RapidMiner Server mobile app
Especially designed for admins, a new mobile app grants you access to your RapidMiner Server. You can check jobs, schedules and other activities and react as needed. The Server needs to be accessible from the internet.
Become a beta tester (iOS application will follow soon)
Minor improvements only this time
These improvements are for convenience and ease of use:
- Read Database (Radoop) now supports the new Connection framework, so you can easily use your database connections from Studio to get data into your Hadoop cluster
- Fixed The Spark Script operator's example code
RapidMiner Platform Deployment
Identity and security
As described above, we integrated an open source component named KeyCloak to implement a single identity across the platform, along with a Single Sign-On experience across all platform components.
Additional security related improvements at a glance:
- Pre-configured fine-grained role based authorization for all platform components.
- State of the art authentication and authorization architecture greatly reduces the potential attack surface against the platform.
- Base container images updated to CentOS 8, fixing a lot of potential identified vulnerabilities.
We updated to Grafana version 7, which brings two great new tools for dashboarding:
- Customizable, user friendly table panel for dashboards
- Grafana-side data filtering and transformations, which should make your dashboard backend RapidMiner processes way simpler
Learn more about the full list of updates on Grafana's website.
We integrated a Git extension to our JupyterLab instances, and created a handy UI to easily interact with projects created in RapidMiner Server.
You can use the GUI of this Git extension, or familiar Git commands on the Jupyter teminal, to interact with projects (as well as other Git repositories).
We also updated our notebook template on how to use the brand new Project API in our Python library to interact with your data and processes in RapidMiner projects and repositories.
Streamlined admin tools
We merged Python Environment Manager and the Real-Time Scoring Admin UI into a single admin tool named the RapidMiner Platform Admin.
Aside from leveraging the Single Sign-On capabilities of the platform (except for the Scoring endpoint authentication which was kept simple for performance reasons), we also implemented fine-grained role based authorization for each admin feature.
Changelog for RapidMiner Studio BETA3
- Updated JxBrowser to version 7.7, please also test HTML5 visualizations etc and report if there are any issues!

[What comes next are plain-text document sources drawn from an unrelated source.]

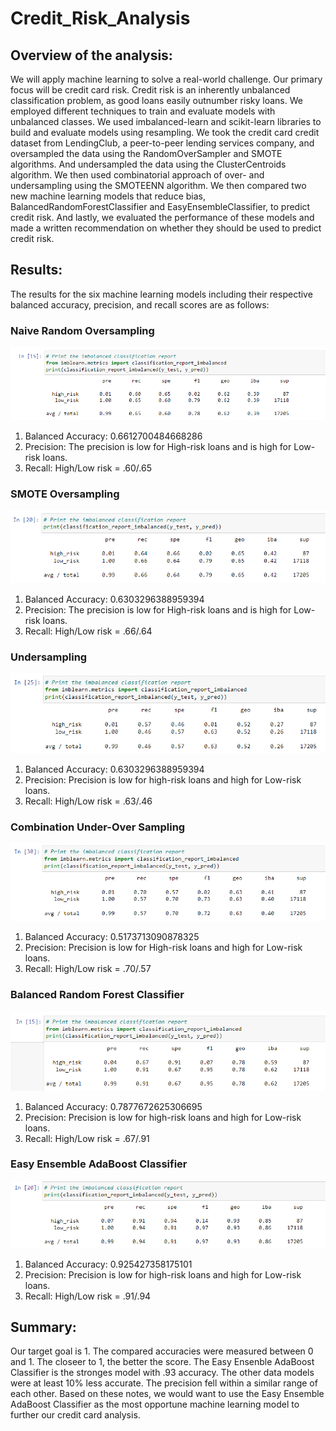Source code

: # Credit_Risk_Analysis

## Overview of the analysis: 
We will apply machine learning to solve a real-world challenge. Our primary focus will be credit card risk. Credit risk is an inherently unbalanced classification problem, as good loans easily outnumber risky loans. We employed different techniques to train and evaluate models with unbalanced classes. We used imbalanced-learn and scikit-learn libraries to build and evaluate models using resampling. We took the credit card credit dataset from LendingClub, a peer-to-peer lending services company, and oversampled the data using the RandomOverSampler and SMOTE algorithms. And undersampled the data using the ClusterCentroids algorithm. We then used combinatorial approach of over- and undersampling using the SMOTEENN algorithm. We then compared two new machine learning models that reduce bias, BalancedRandomForestClassifier and EasyEnsembleClassifier, to predict credit risk. And lastly, we evaluated the performance of these models and made a written recommendation on whether they should be used to predict credit risk.

## Results:
The results for the six machine learning models including their respective balanced accuracy, precision, and recall scores are as follows:      

### Naive Random Oversampling
![1-Naive Random Oversampling](https://github.com/ScottyMacCVC/Credit_Risk_Analysis/blob/main/Images/1-Naive%20Random%20Oversampling.PNG)     
1. Balanced Accuracy: 0.6612700484668286
2. Precision: The precision is low for High-risk loans and is high for Low-risk loans.
3. Recall: High/Low risk = .60/.65

### SMOTE Oversampling
![2-SMOTE Oversampling](https://github.com/ScottyMacCVC/Credit_Risk_Analysis/blob/main/Images/2-SMOTE%20Oversampling.PNG)     
1. Balanced Accuracy: 0.6303296388959394
2. Precision: The precision is low for High-risk loans and is high for Low-risk loans.
3. Recall: High/Low risk = .66/.64

### Undersampling
![3-Undersampling](https://github.com/ScottyMacCVC/Credit_Risk_Analysis/blob/main/Images/3-Undersampling.PNG)     
1. Balanced Accuracy: 0.6303296388959394
2. Precision: Precision is low for high-risk loans and high for Low-risk loans.
3. Recall: High/Low risk = .63/.46

### Combination Under-Over Sampling
![4-Combination Under-Over Sampling](https://github.com/ScottyMacCVC/Credit_Risk_Analysis/blob/main/Images/4-Combination%20Under-Over%20Sampling.PNG)     
1. Balanced Accuracy: 0.5173713090878325
2. Precision: Precision is low for High-risk loans and high for Low-risk loans.
3. Recall: High/Low risk = .70/.57

### Balanced Random Forest Classifier
![5-Balanced Random Forest Classifier.](https://github.com/ScottyMacCVC/Credit_Risk_Analysis/blob/main/Images/5-Balanced%20Random%20Forest%20Classifier.PNG)     
1. Balanced Accuracy: 0.7877672625306695
2. Precision: Precision is low for high-risk loans and high for Low-risk loans.
3. Recall: High/Low risk = .67/.91

### Easy Ensemble AdaBoost Classifier
![6-Easy Ensemble AdaBoost Classifier](https://github.com/ScottyMacCVC/Credit_Risk_Analysis/blob/main/Images/6-Easy%20Ensemble%20AdaBoost%20Classifier.PNG)     
1. Balanced Accuracy: 0.925427358175101
2. Precision: Precision is low for high-risk loans and high for Low-risk loans.
3. Recall: High/Low risk = .91/.94


## Summary: 
Our target goal is 1. The compared accuracies were measured between 0 and 1. The closeer to 1, the better the score. The Easy Ensenble AdaBoost Classifier is the stronges model with .93 accuracy. The other data models were at least 10% less accurate. The precision fell within a similar range of each other. Based on these notes, we would want to use the Easy Ensemble AdaBoost Classifier as the most opportune machine learning model to further our credit card analysis.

- SSO dialogs for projects do no longer keep popping up
- SSO dialog should no longer be able to freeze the Studio UI
- The passwords stored in the Password Manager are now also encrypted with up-to-date encryption of AES256GCM. Automatic migration from the old format happens on Studio startup. They are now stored in the credentials.xml file. The secrets.xml has been deprecated and will no longer be used in the future.
- Renamed RapidMiner Server to RapidMiner AI Hub
- Added earlier error in case of a duplicate name conflict in the AI Hub repository (instead of after the upload) in most cases (based on a cache, so information could be outdated in some cases)
- Opening the Process panel when opening a process (e.g. from the Conflicts UI) while in the Design view to make it more obvious something happened
- Added "Connect" button to disconnected projects in the Version History Panel
- Fixed error that could prevent remote versions during conflict resolution to refuse to open
- .json and .xml are now also diffable in the conflict UI by default
- Added description button to Enterprise SSO checkbox in project/AI Hub repository dialog
- Fixed broken replacing (instead it was duplicated) on move of data entries to a different repository
- Improved memory usage for Aggregate and Pivot operators for nominal columns with potentially a lot of unused values
- Replaced Send Mail operator with new version which supports file attachments
- Made discard result dialog less scary if nothing was actually discarded
- Improved Materialize performance in certain scenarios
We have set up a beta/RC documentation page where you will find additional information about the new features of this release. It is available at docs-beta.rapidminer.com.
Below you can download the Beta/RC version of RapidMiner 9.7. Please note that your existing licenses will determine the products and functionality you are able to test.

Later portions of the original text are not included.